The objectives of the implementation of this closed season, which are in keeping with Ghana’s Fisheries Management Plan (Marine Fisheries Sector, 2015-2019), are to help in reducing the excessive pressure and over exploitation of fish stocks.
Violating this directive shall attract fines ranging from US$ 500,000 to US$ 2 million as well as forfeiture of the catch, fishing gear or vessel to the state.
The Deputy Director for Monitoring, Control and Surveillance at the Fisheries Commission, Godfred Baidoo Tsibu told Starr Business’ Osei Owusu Amankwaah that the directive was reached after a scientific assessment revealed that Ghana’s fish stock is dwindling year on year.
“We are not allowing them to fish so that the stock they fish can be free to reproduce,” he said, adding that: “Two months is a long period and can do a lot for reproduction.”
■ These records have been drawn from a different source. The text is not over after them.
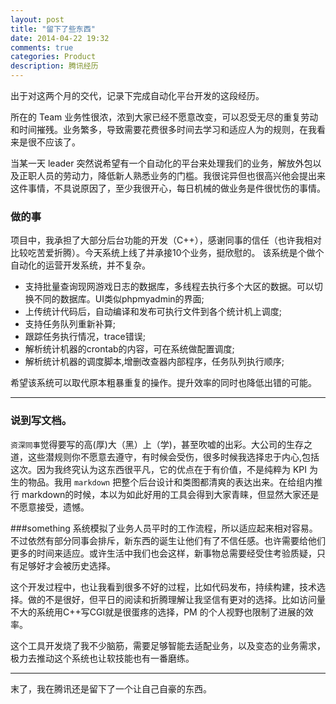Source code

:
 ```yaml
---
layout: post
title: "留下了些东西"
date: 2014-04-22 19:32
comments: true
categories: Product 
description: 腾讯经历  
---
```

  出于对这两个月的交代，记录下完成自动化平台开发的这段经历。

  所在的 Team 业务性很浓，浓到大家已经不愿意改变，可以忍受无尽的重复劳动和时间摧残。业务繁多，导致需要花费很多时间去学习和适应人为的规则，在我看来是很不应该了。

  当某一天 leader 突然说希望有一个自动化的平台来处理我们的业务，解放外包以及正职人员的劳动力，降低新人熟悉业务的门槛。我很诧异但也很高兴他会提出来这件事情，不具说原因了，至少我很开心，每日机械的做业务是件很忧伤的事情。


### 做的事
   项目中，我承担了大部分后台功能的开发（C++），感谢同事的信任（也许我相对比较吃苦爱折腾）。今天系统上线了并承接10个业务，挺欣慰的。
   该系统是个做个自动化的运营开发系统，并不复杂。

   * 支持批量查询现网游戏日志的数据库，多线程去执行多个大区的数据。可以切换不同的数据库。UI类似phpmyadmin的界面;
   * 上传统计代码后，自动编译和发布可执行文件到各个统计机上调度;
   * 支持任务队列重新补算;
   * 跟踪任务执行情况，trace错误;
   * 解析统计机器的crontab的内容，可在系统做配置调度;
   * 解析统计机器的调度脚本,增删改查器内部程序，任务队列执行顺序;

   希望该系统可以取代原本粗暴重复的操作。提升效率的同时也降低出错的可能。

   ---

### 说到写文档。

   `资深同事`觉得要写的高(厚)大（黑）上（学)，甚至吹嘘的出彩。大公司的生存之道，这些潜规则你不愿意去遵守，有时候会受伤，很多时候我选择忠于内心,包括这次。因为我终究认为这东西很平凡，它的优点在于有价值，不是纯粹为 KPI 为生的物品。我用 `markdown` 把整个后台设计和类图都清爽的表达出来。在给组内推行 markdown的时候，本以为如此好用的工具会得到大家青睐，但显然大家还是不愿意接受，遗憾。


###something
   系统模拟了业务人员平时的工作流程，所以适应起来相对容易。不过依然有部分同事会排斥，新东西的诞生让他们有了不信任感。也许需要给他们更多的时间来适应。或许生活中我们也会这样，新事物总需要经受住考验质疑，只有足够好才会被历史选择。

   这个开发过程中，也让我看到很多不好的过程，比如代码发布，持续构建，技术选择。做的不是很好，但平日的阅读和折腾理解让我坚信有更对的选择。比如访问量不大的系统用C++写CGI就是很蛋疼的选择，PM 的个人视野也限制了进展的效率。

   这个工具开发烧了我不少脑筋，需要足够智能去适配业务，以及变态的业务需求，极力去推动这个系统也让软技能也有一番磨练。

---

末了，我在腾讯还是留下了一个让自己自豪的东西。
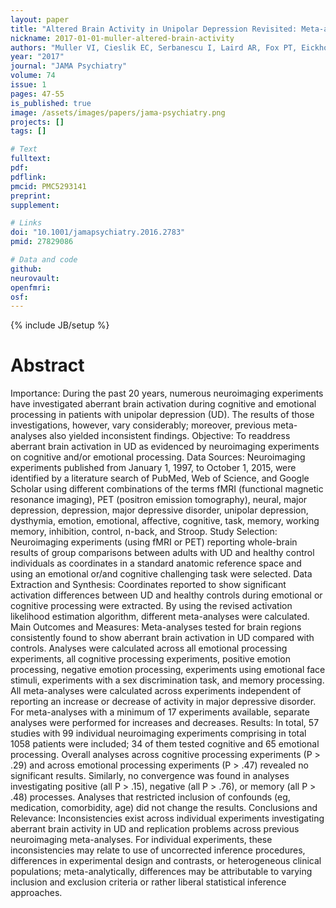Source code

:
 ```yaml
---
layout: paper
title: "Altered Brain Activity in Unipolar Depression Revisited: Meta-analyses of Neuroimaging Studies."
nickname: 2017-01-01-muller-altered-brain-activity
authors: "Muller VI, Cieslik EC, Serbanescu I, Laird AR, Fox PT, Eickhoff SB"
year: "2017"
journal: "JAMA Psychiatry"
volume: 74
issue: 1
pages: 47-55
is_published: true
image: /assets/images/papers/jama-psychiatry.png
projects: []
tags: []

# Text
fulltext:
pdf:
pdflink:
pmcid: PMC5293141
preprint:
supplement:

# Links
doi: "10.1001/jamapsychiatry.2016.2783"
pmid: 27829086

# Data and code
github:
neurovault:
openfmri:
osf:
---
```

{% include JB/setup %}

# Abstract

Importance: During the past 20 years, numerous neuroimaging experiments have investigated aberrant brain activation during cognitive and emotional processing in patients with unipolar depression (UD). The results of those investigations, however, vary considerably; moreover, previous meta-analyses also yielded inconsistent findings. Objective: To readdress aberrant brain activation in UD as evidenced by neuroimaging experiments on cognitive and/or emotional processing. Data Sources: Neuroimaging experiments published from January 1, 1997, to October 1, 2015, were identified by a literature search of PubMed, Web of Science, and Google Scholar using different combinations of the terms fMRI (functional magnetic resonance imaging), PET (positron emission tomography), neural, major depression, depression, major depressive disorder, unipolar depression, dysthymia, emotion, emotional, affective, cognitive, task, memory, working memory, inhibition, control, n-back, and Stroop. Study Selection: Neuroimaging experiments (using fMRI or PET) reporting whole-brain results of group comparisons between adults with UD and healthy control individuals as coordinates in a standard anatomic reference space and using an emotional or/and cognitive challenging task were selected. Data Extraction and Synthesis: Coordinates reported to show significant activation differences between UD and healthy controls during emotional or cognitive processing were extracted. By using the revised activation likelihood estimation algorithm, different meta-analyses were calculated. Main Outcomes and Measures: Meta-analyses tested for brain regions consistently found to show aberrant brain activation in UD compared with controls. Analyses were calculated across all emotional processing experiments, all cognitive processing experiments, positive emotion processing, negative emotion processing, experiments using emotional face stimuli, experiments with a sex discrimination task, and memory processing. All meta-analyses were calculated across experiments independent of reporting an increase or decrease of activity in major depressive disorder. For meta-analyses with a minimum of 17 experiments available, separate analyses were performed for increases and decreases. Results: In total, 57 studies with 99 individual neuroimaging experiments comprising in total 1058 patients were included; 34 of them tested cognitive and 65 emotional processing. Overall analyses across cognitive processing experiments (P > .29) and across emotional processing experiments (P > .47) revealed no significant results. Similarly, no convergence was found in analyses investigating positive (all P > .15), negative (all P > .76), or memory (all P > .48) processes. Analyses that restricted inclusion of confounds (eg, medication, comorbidity, age) did not change the results. Conclusions and Relevance: Inconsistencies exist across individual experiments investigating aberrant brain activity in UD and replication problems across previous neuroimaging meta-analyses. For individual experiments, these inconsistencies may relate to use of uncorrected inference procedures, differences in experimental design and contrasts, or heterogeneous clinical populations; meta-analytically, differences may be attributable to varying inclusion and exclusion criteria or rather liberal statistical inference approaches.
The Control and Surveillance at the Fisheries Commission, Navy, Marine Police and the Fisheries Enforcement Unit will conduct regular patrols on Ghana’s waters to ensure adherence to the directive.
In recent times, fishermen have complained about declining fish catches after long hours on the sea. The famed August bumper catches are no more.
The development has been blamed on improper fishing methods and nets which do not spare fingerlings.
The introduction of bigger vessels that haul in a lot of fish at a time, instead of the smaller boats that were used in the past has also been cited. About 85 fishing trawlers are going to be affected by this directive.
The commission has engaged all trawler operators in the country over the directive.
Within the two months of the ban, fish imports and aqua-culture will be depended on heavily to satisfy the Ghanaian market.
The Ghana Fisheries Management Plan will implement the directive annually till 2019.
The commission will assess its impact and gradually rope in canoe operators.